While calls for “defunding the police” have been made nationally, some lawmakers and law enforcement officials say that decreasing funding won’t be helpful in bringing about the kind of change people want.
“That’s a discussion we’ve got to have, but I can tell you that most police departments, and I’ve been in law enforcement for over 30 years, are on a shoestring budget as it is,” said Rep. Alan Treadaway, R-Birmingham, who in addition to his role in the Legislature serves as assistant chief of the Birmingham Police Department.
Treadaway agrees that the conversation over funding should be happening, especially when it concerns mental health services, but wants to be careful so as to not hurt departments’ current capabilities.
“Taking funds away from the police departments will have a detrimental effect to the services that we provide. There is no way around that discussion,” Treadaway said. “But at the same token I agree that we have to find funding for these much-needed services that have to be out there for folks that have issues that need to be addressed that are not addressed in our courts and our prisons.”
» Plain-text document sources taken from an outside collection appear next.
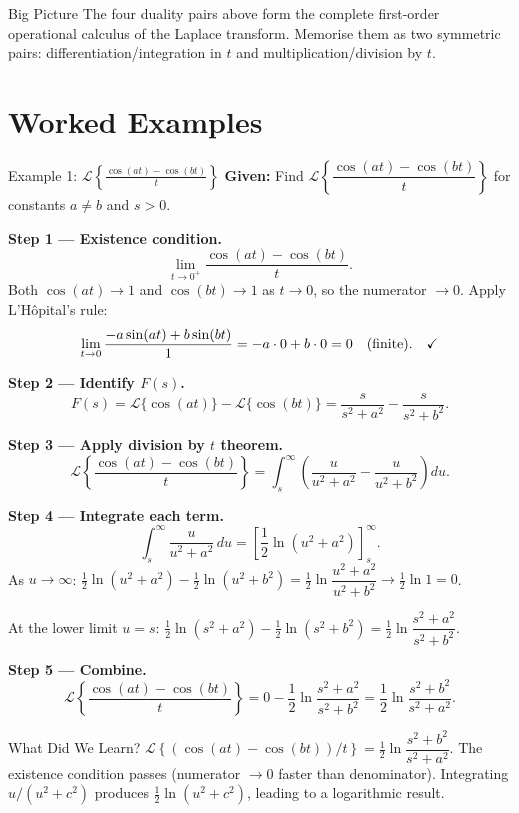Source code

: \documentclass[12pt,a4paper]{article}
\begin{document}
\begin{learnbox}{Big Picture}
The four duality pairs above form the complete first-order operational calculus
of the Laplace transform. Memorise them as two symmetric pairs:
differentiation/integration in $t$ and multiplication/division by $t$.
\end{learnbox}

\section{Worked Examples}

\begin{infobox}{Example 1: $\mathcal{L}\!\left\{\frac{\cos(at)-\cos(bt)}{t}\right\}$}
\textbf{Given:} Find $\mathcal{L}\!\left\{\dfrac{\cos(at)-\cos(bt)}{t}\right\}$
for constants $a\neq b$ and $s>0$.

\textbf{Step 1 --- Existence condition.}
\[
  \lim_{t\to 0^+}\frac{\cos(at)-\cos(bt)}{t}.
\]
Both $\cos(at)\to 1$ and $\cos(bt)\to 1$ as $t\to 0$, so the numerator $\to 0$.
Apply L'H\^{o}pital's rule:
\[
  \lim_{t\to 0}\frac{-a\sin(at)+b\sin(bt)}{1}
  = -a\cdot 0 + b\cdot 0 = 0 \quad(\text{finite}). \quad\text{\checkmark}
\]

\textbf{Step 2 --- Identify $F(s)$.}
\[
  F(s)
  = \mathcal{L}\{\cos(at)\} - \mathcal{L}\{\cos(bt)\}
  = \frac{s}{s^2+a^2} - \frac{s}{s^2+b^2}.
\]

\textbf{Step 3 --- Apply division by $t$ theorem.}
\[
  \mathcal{L}\!\left\{\frac{\cos(at)-\cos(bt)}{t}\right\}
  = \int_s^\infty\!\!\left(\frac{u}{u^2+a^2} - \frac{u}{u^2+b^2}\right) du.
\]

\textbf{Step 4 --- Integrate each term.}
\[
  \int_s^\infty \frac{u}{u^2+a^2}\,du
  = \left[\frac{1}{2}\ln(u^2+a^2)\right]_s^\infty.
\]
As $u\to\infty$: $\frac{1}{2}\ln(u^2+a^2) - \frac{1}{2}\ln(u^2+b^2)
= \frac{1}{2}\ln\dfrac{u^2+a^2}{u^2+b^2} \to \frac{1}{2}\ln 1 = 0$.

At the lower limit $u=s$:
$\frac{1}{2}\ln(s^2+a^2) - \frac{1}{2}\ln(s^2+b^2)
= \frac{1}{2}\ln\dfrac{s^2+a^2}{s^2+b^2}$.

\textbf{Step 5 --- Combine.}
\[
  \mathcal{L}\!\left\{\frac{\cos(at)-\cos(bt)}{t}\right\}
  = 0 - \frac{1}{2}\ln\frac{s^2+a^2}{s^2+b^2}
  = \frac{1}{2}\ln\frac{s^2+b^2}{s^2+a^2}.
\]
\end{infobox}

\begin{learnbox}{What Did We Learn?}
$\mathcal{L}\!\left\{(\cos(at)-\cos(bt))/t\right\} = \frac{1}{2}\ln\dfrac{s^2+b^2}{s^2+a^2}$.
The existence condition passes (numerator $\to 0$ faster than denominator).
Integrating $u/(u^2+c^2)$ produces $\frac{1}{2}\ln(u^2+c^2)$, leading to a
logarithmic result.
\end{learnbox}
\end{document}
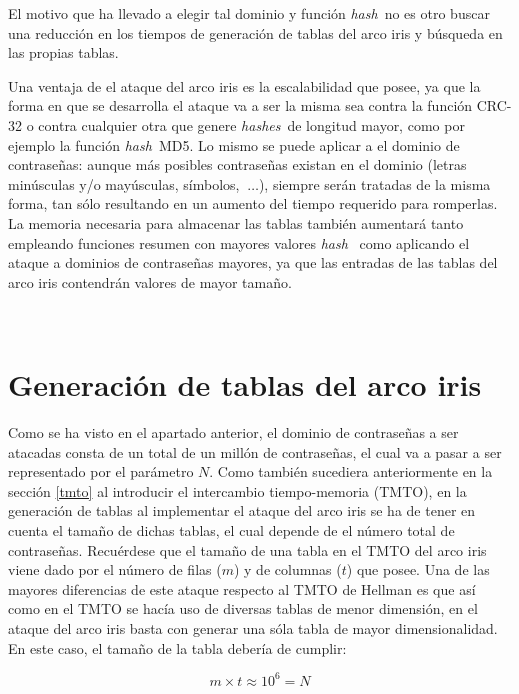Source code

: \documentclass[12pt,spanish,listoffigures,listoftables]{tfgetsinf}
\newcommand{\hash}{\textit{hash}}
\newcommand{\hashes}{\textit{hashes}}
\begin{document}
El motivo que ha llevado a elegir tal dominio y función \hash~no es otro buscar una reducción en los tiempos de generación de tablas del arco iris y búsqueda en las propias tablas.

Una ventaja de el ataque del arco iris es la escalabilidad que posee, ya que la forma en que se desarrolla el ataque va a ser la misma sea contra la función CRC-32 o contra cualquier otra que genere \hashes~de longitud mayor, como por ejemplo la función \hash~MD5. Lo mismo se puede aplicar a el dominio de contraseñas: aunque más posibles contraseñas existan en el dominio (letras minúsculas y/o mayúsculas, símbolos, $~\dots$), siempre serán tratadas de la misma forma, tan sólo resultando en un aumento del tiempo requerido para romperlas. La memoria necesaria para almacenar las tablas también aumentará tanto empleando funciones resumen con mayores valores \hash~ como aplicando el ataque a dominios de contraseñas mayores, ya que las entradas de las tablas del arco iris contendrán valores de mayor tamaño.

~\\

\section{Generación de tablas del arco iris}

Como se ha visto en el apartado anterior, el dominio de contraseñas a ser atacadas consta de un total de un millón de contraseñas, el cual va a pasar a ser representado por el parámetro $N$. Como también sucediera anteriormente en la sección \ref{tmto} al introducir el intercambio tiempo-memoria (TMTO), en la generación de tablas al implementar el ataque del arco iris se ha de tener en cuenta el tamaño de dichas tablas, el cual depende de el número total de contraseñas. Recuérdese que el tamaño de una tabla en el TMTO  del arco iris viene dado por el número de filas ($m$) y de columnas ($t$) que posee. Una de las mayores diferencias de este ataque respecto al TMTO de Hellman es que así como en el TMTO se hacía uso de diversas tablas de menor dimensión, en el ataque del arco iris basta con generar una sóla tabla de mayor dimensionalidad. En este caso, el tamaño de la tabla debería de cumplir:

\begin{center}
    \begin{equation}
        \tag{Fórmula 1}
        m \times t \approx 10^6 = N
        \label{tamaño}
    \end{equation}
\end{center}
~\\
\end{document}
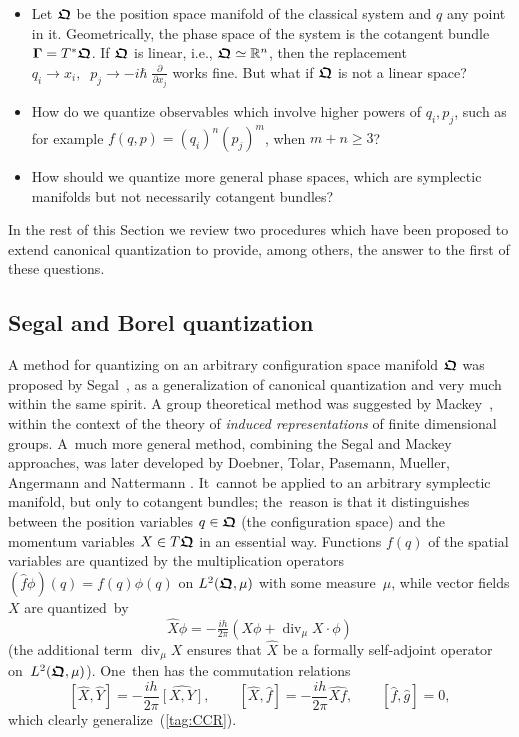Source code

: \documentclass[12pt]{amsart}
\numberwithin{equation}{section}
\theoremstyle{remark}
\newcommand\XX{{\bfrakQ}}
\newcommand{\bigam}{\mbox{\boldmath $\Gamma$}}
\newcommand{\bfrakQ}{\mbox{\boldmath $\mathfrak Q$}}
\begin{document}
\begin{itemize}

\item  Let $\bfrakQ$ be the position space manifold of the classical
system and $q$ any point in it. Geometrically, the phase space of the system
is the cotangent bundle $\bigam = T^{*}\bfrakQ$.
 If $\bfrakQ$ is linear, i.e., $\bfrakQ
\simeq {\mathbb R}^n$, then the replacement $q_i \rightarrow x_i,
\;\;
p_{j} \rightarrow -i\hbar\;{\displaystyle\frac {\partial}{\partial x_j}}$
works fine. But what if $\bfrakQ$ is not a linear space?

\item How do we quantize observables which involve higher powers
of $q_i, p_{j}$, such as for example $f(q,p) = (q_i)^{n}(p_{j})^{m}$,
when $m+n \geq 3$?

\item How should we  quantize more general phase spaces, which are symplectic
manifolds but not necessarily cotangent bundles?

\end{itemize}

In the rest of this  Section we review two procedures which have been proposed
to extend  canonical quantization to provide, among others, the answer to the
first of these questions.


\subsection{Segal and Borel quantization}
\label{sec-segborelquant}

A method for quantizing on an arbitrary configuration space manifold $\bfrakQ$
was proposed by Segal~\cite{bib:Segal}, as a generalization of canonical
quantization and very much within the same spirit. A group theoretical method
was suggested by Mackey~\cite{bib:Mack}, within the context of the theory of
{\it induced representations} of finite dimensional groups. A~much more general
method, combining the Segal and Mackey approaches, was later developed by
Doebner, Tolar, Pasemann, Mueller, Angermann and Nattermann \cite{bib:-doebtol,
bib:DoebNa,bib:-nattermann}. It~cannot be applied to an arbitrary symplectic
manifold, but only to cotangent bundles; the~reason is that it distinguishes
between the position variables $q\in\XX$ (the configuration space) and the
momentum variables $X\in T \XX$ in an essential way. Functions $f(q)$ of the
spatial variables are quantized by the multiplication operators
$(\widehat f \phi)(q) =f(q) \phi(q)$ on $L^2(\XX,\mu)$ with some measure~$\mu$,
while vector fields $X$ are quantized~by
$$ \widehat X \phi = -\tfrac{ih}{2\pi}
  (X\phi + \operatorname{div}_\mu X\cdot\phi)  $$
(the additional term $\operatorname{div}_\mu X$ ensures that $\widehat X$
be a formally self-adjoint operator on~$L^2(\XX,\mu)$). One~then has the
commutation relations
$$ [\widehat X,\widehat Y]=-\frac{ih}{2\pi} \widehat {[X,Y]},
\qquad [\widehat X,\widehat f]=-\frac{ih}{2\pi} \widehat {Xf},
\qquad [\widehat f,\widehat g]=0,  $$
which clearly generalize~(\ref{tag:CCR}).
\end{document}
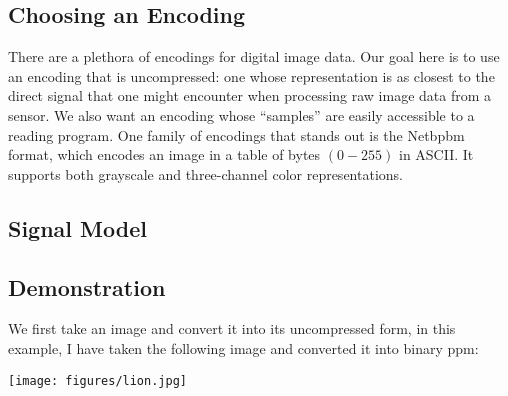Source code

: \documentclass[12pt,technote]{IEEEtran}
\begin{document}
\subsection{Choosing an Encoding}
There are a plethora of encodings for digital image data. Our goal here is to use an encoding that is uncompressed: one whose representation is as closest to the direct signal that one might encounter when processing raw image data from a sensor. We also want an encoding whose ``samples'' are easily accessible to a reading program. %
One family of encodings that stands out is the Netbpbm format, which encodes an image in a table of bytes $(0-255)$ in ASCII. It supports both grayscale and three-channel color representations.

\subsection{Signal Model}

\subsection{}
\subsection{Demonstration}
We first take an image and convert it into its uncompressed form, in this example, I have taken the following image and converted it into binary ppm:
\begin{center}
    \texttt{[image: figures/lion.jpg]}
\end{center}


\end{document}
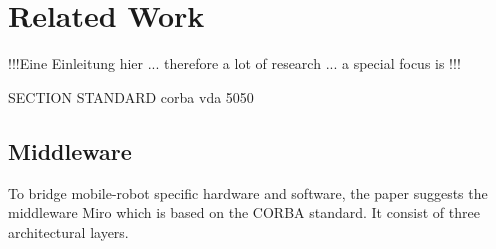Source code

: \chapter{Related Work}
\label{cha:relatedwork}

!!!Eine Einleitung hier ... therefore a lot of research ... a special focus is !!!

SECTION STANDARD
corba
vda 5050

\section{Middleware}
To bridge mobile-robot specific hardware and software, the paper \cite{utz_miro_2002} suggests the middleware Miro which is based on the CORBA standard. It consist of three architectural layers.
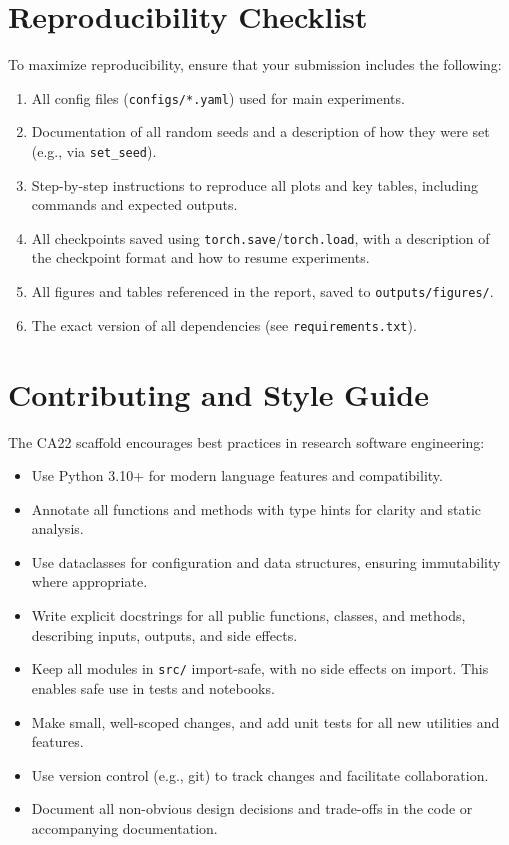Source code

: \documentclass[11pt]{article}
\begin{document}
\section{Reproducibility Checklist}
To maximize reproducibility, ensure that your submission includes the following:
\begin{enumerate}
  \item All config files (\texttt{configs/*.yaml}) used for main experiments.
  \item Documentation of all random seeds and a description of how they were set (e.g., via \texttt{set\_seed}).
  \item Step-by-step instructions to reproduce all plots and key tables, including commands and expected outputs.
  \item All checkpoints saved using \texttt{torch.save}/\texttt{torch.load}, with a description of the checkpoint format and how to resume experiments.
  \item All figures and tables referenced in the report, saved to \texttt{outputs/figures/}.
  \item The exact version of all dependencies (see \texttt{requirements.txt}).
\end{enumerate}


\section{Contributing and Style Guide}
The CA22 scaffold encourages best practices in research software engineering:
\begin{itemize}
  \item Use Python 3.10+ for modern language features and compatibility.
  \item Annotate all functions and methods with type hints for clarity and static analysis.
  \item Use dataclasses for configuration and data structures, ensuring immutability where appropriate.
  \item Write explicit docstrings for all public functions, classes, and methods, describing inputs, outputs, and side effects.
  \item Keep all modules in \texttt{src/} import-safe, with no side effects on import. This enables safe use in tests and notebooks.
  \item Make small, well-scoped changes, and add unit tests for all new utilities and features.
  \item Use version control (e.g., git) to track changes and facilitate collaboration.
  \item Document all non-obvious design decisions and trade-offs in the code or accompanying documentation.
\end{itemize}
\end{document}
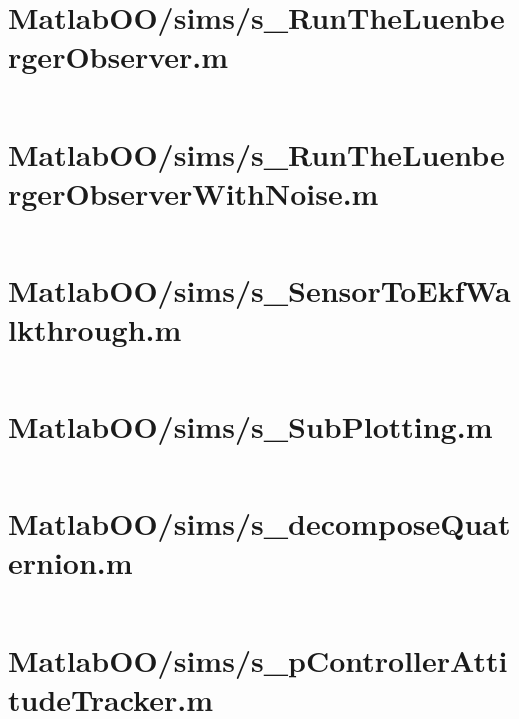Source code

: \pagebreak
\section{MatlabOO/sims/s\_RunTheLuenbergerObserver.m}\label{code:MatlabOO/sims/s_RunTheLuenbergerObserver.m}
\inputminted[linenos,fontsize=\scriptsize]{matlab}{/home/dcouture/git/mathyourlife/TSatPy/beta_versions/matlab_object_oriented/sims/s_RunTheLuenbergerObserver.m}

\pagebreak
\section{MatlabOO/sims/s\_RunTheLuenbergerObserverWithNoise.m}\label{code:MatlabOO/sims/s_RunTheLuenbergerObserverWithNoise.m}
\inputminted[linenos,fontsize=\scriptsize]{matlab}{/home/dcouture/git/mathyourlife/TSatPy/beta_versions/matlab_object_oriented/sims/s_RunTheLuenbergerObserverWithNoise.m}

\pagebreak
\section{MatlabOO/sims/s\_SensorToEkfWalkthrough.m}\label{code:MatlabOO/sims/s_SensorToEkfWalkthrough.m}
\inputminted[linenos,fontsize=\scriptsize]{matlab}{/home/dcouture/git/mathyourlife/TSatPy/beta_versions/matlab_object_oriented/sims/s_SensorToEkfWalkthrough.m}

\pagebreak
\section{MatlabOO/sims/s\_SubPlotting.m}\label{code:MatlabOO/sims/s_SubPlotting.m}
\inputminted[linenos,fontsize=\scriptsize]{matlab}{/home/dcouture/git/mathyourlife/TSatPy/beta_versions/matlab_object_oriented/sims/s_SubPlotting.m}

\pagebreak
\section{MatlabOO/sims/s\_decomposeQuaternion.m}\label{code:MatlabOO/sims/s_decomposeQuaternion.m}
\inputminted[linenos,fontsize=\scriptsize]{matlab}{/home/dcouture/git/mathyourlife/TSatPy/beta_versions/matlab_object_oriented/sims/s_decomposeQuaternion.m}

\pagebreak
\section{MatlabOO/sims/s\_pControllerAttitudeTracker.m}\label{code:MatlabOO/sims/s_pControllerAttitudeTracker.m}
\inputminted[linenos,fontsize=\scriptsize]{matlab}{/home/dcouture/git/mathyourlife/TSatPy/beta_versions/matlab_object_oriented/sims/s_pControllerAttitudeTracker.m}

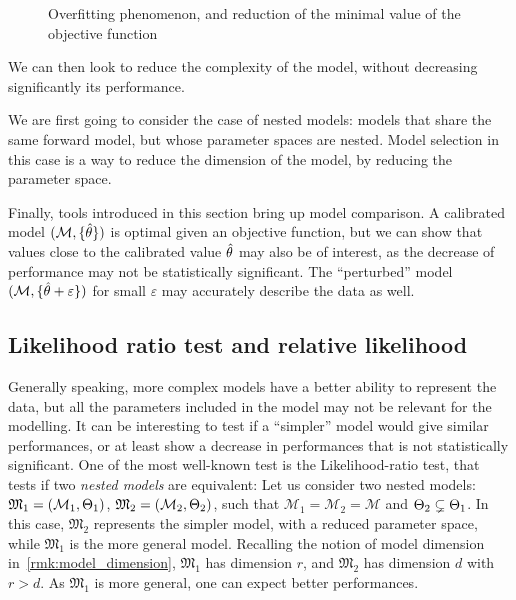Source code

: \documentclass[../../Main_ManuscritThese.tex]{subfiles}
\newcommand\imgpath{/home/victor/acadwriting/Manuscrit/Text/Chapter2/img/}
\begin{document}
\begin{figure}[ht]
  \centering
  
  \caption[Example of overfitting phenomenon]{\label{fig:overfitting} Overfitting phenomenon, and reduction of the minimal value of the objective function}
\end{figure}


We can then look to reduce the complexity of the model, without decreasing significantly its performance.

We are first going to consider the case of nested models: models that share the same forward model, but whose parameter spaces are nested. Model selection in this case is a way to reduce the dimension of the model, by reducing the parameter space.

Finally, tools introduced in this section bring up model comparison. A calibrated model $(\mathcal{M},\{\hat{\theta}\})$ is optimal given an objective function, but we can show that values close to the calibrated value $\hat{\theta}$ may also be of interest, as the decrease of performance may not be statistically significant. The ``perturbed'' model $(\mathcal{M}, \{\hat{\theta} + \varepsilon\})$ for small $\varepsilon$ may accurately describe the data as well.

\subsection{Likelihood ratio test and relative likelihood}
\label{sec:likelihood_ratio_test}
Generally speaking, more complex models have a better ability to represent the data, but all the parameters included in the model may not be relevant for the modelling. It can be interesting to test if a ``simpler'' model would give similar performances, or at least show a decrease in performances that is not statistically significant.
One of the most well-known test is the Likelihood-ratio test, that tests if two \emph{nested models} are equivalent:
Let us consider two nested models: $\mathfrak{M}_1 = (\mathcal{M}_1, \Theta_1)$, $\mathfrak{M}_2= (\mathcal{M}_2,\Theta_2)$, such that $\mathcal{M}_1=\mathcal{M}_2=\mathcal{M}$ and $\Theta_2 \subsetneq \Theta_1$. In this case, $\mathfrak{M}_2$ represents the simpler model, with a reduced parameter space, while $\mathfrak{M}_1$ is the more general model. Recalling the notion of model dimension in~\cref{rmk:model_dimension},  $\mathfrak{M}_1$ has dimension $r$, and $\mathfrak{M}_2$ has dimension $d$ with $r>d$.
As $\mathfrak{M}_1$ is more general, one can expect better performances.
\end{document}
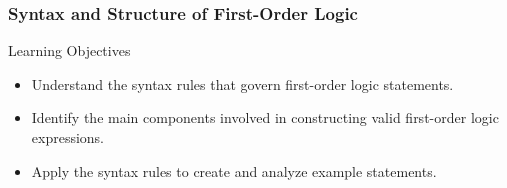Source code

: \documentclass[aspectratio=169]{beamer}
\begin{document}
\begin{frame}[fragile]
    \frametitle{Syntax and Structure of First-Order Logic}
    \begin{block}{Learning Objectives}
        \begin{itemize}
            \item Understand the syntax rules that govern first-order logic statements.
            \item Identify the main components involved in constructing valid first-order logic expressions.
            \item Apply the syntax rules to create and analyze example statements.
        \end{itemize}
    \end{block}
\end{frame}
\end{document}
Police Training Curriculum
One reform England wants to push is training police in de-escalation and crisis intervention tactics.
To become an Alabama law enforcement officer, candidates are required to complete 520 hours, or 13 weeks, of Alabama Peace Officer Standards and Training curriculum.
The most recent curriculum approved by the APOST Commission in January doesn’t include de-escalation or crisis intervention training, or any training on recognizing personal-bias or sensitivity training. It does include a mandatory eight hours of mental health awareness training and trainees are required to do 109 hour of “offensive and defensive tactics” and 55 hours of firearm training. Every year, officers are also required to undergo additional training for new skills or as a refresher.
Larger police departments like Birmingham, Huntsville, Mobile and Montgomery each have their own police academies that can include additional training.
In their recently released Accountability Report, the Birmingham Police Department says it includes de-escalation and “use of force” in its additional 60 hours of training every year.
Montgomery’s police academy says on its website that training includes, “cultural sensitivity training, sexual harassment issues, media relations, stress management, disability awareness, community relations, tactical communications, hate crimes, missing persons and domestic violence,” but does not state how long each training is.
The Huntsille police academy teaches a 16-hour course on de-escalation, a 4 hour cultural diversity course and a 1-hour tactical disengagement course, which also focuses on de-escalation, according to Eddie Blair, an attorney for the city of Huntsville.
Mobile’s Police Department provided Alabama Daily News a breakdown of its 20-week long police academy curriculum. It did not mention any de-escalation training but they do teach two hours on “biased based policing.” Lawmakers have already been working towards changing Alabama’s police curriculum.
Sen. Rodger Smitherman, D-Birmingham, has sponsored a bill for multiple years to require sensitivity training to be included and actively recruit social workers to be officers. That bill passed the Senate in 2019 but did not pass the House.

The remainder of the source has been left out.